PROVIDED INFORMATION:
┌──
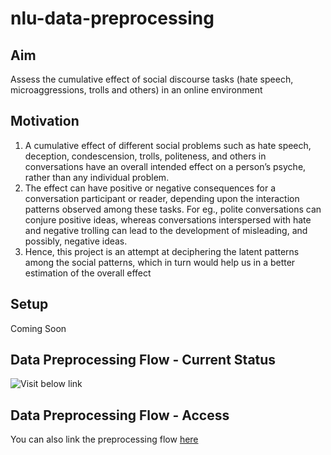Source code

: # nlu-data-preprocessing

## Aim 
Assess the cumulative effect of social discourse tasks (hate speech, 
microaggressions, trolls and others) in an online environment

## Motivation
1. A cumulative effect of different social problems such as hate speech, deception, condescension, trolls, politeness, and others in conversations have an overall intended effect on a person’s psyche, rather than any individual problem. 
2. The effect can have positive or negative consequences for a conversation participant or reader,  depending upon the interaction patterns observed among 
these tasks. For eg., polite conversations can conjure positive ideas, whereas conversations interspersed with hate and negative trolling can lead to
the development of misleading, and possibly, negative ideas. 
3. Hence, this project is an attempt at deciphering the latent patterns among the social patterns, which in turn would help us in a better estimation of the overall effect 


## Setup 
Coming Soon 

## Data Preprocessing Flow - Current Status 
<img src="https://drive.google.com/file/d/1KeSbbUdoef7MgAxnFjVvZPdlHX_43GYp/view?usp=sharing" alt="Visit below link">


## Data Preprocessing Flow - Access 
You can also link the preprocessing flow [here](https://whimsical.com/reddit-VToZqaZcpuY7hjbybd1bnb)
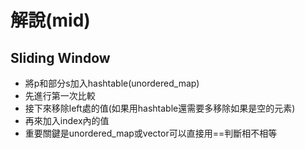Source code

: # 解說(mid)

## Sliding Window

* 將p和部分s加入hashtable(unordered_map)
* 先進行第一次比較
* 接下來移除left處的值(如果用hashtable還需要多移除如果是空的元素)
* 再來加入index內的值
* 重要關鍵是unordered_map或vector可以直接用==判斷相不相等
└──
PROBLEM TO WORK ON: Please tally every line of the entries that holds "trolls" and answer with that figure alone.

EXERCISE RESULT: 2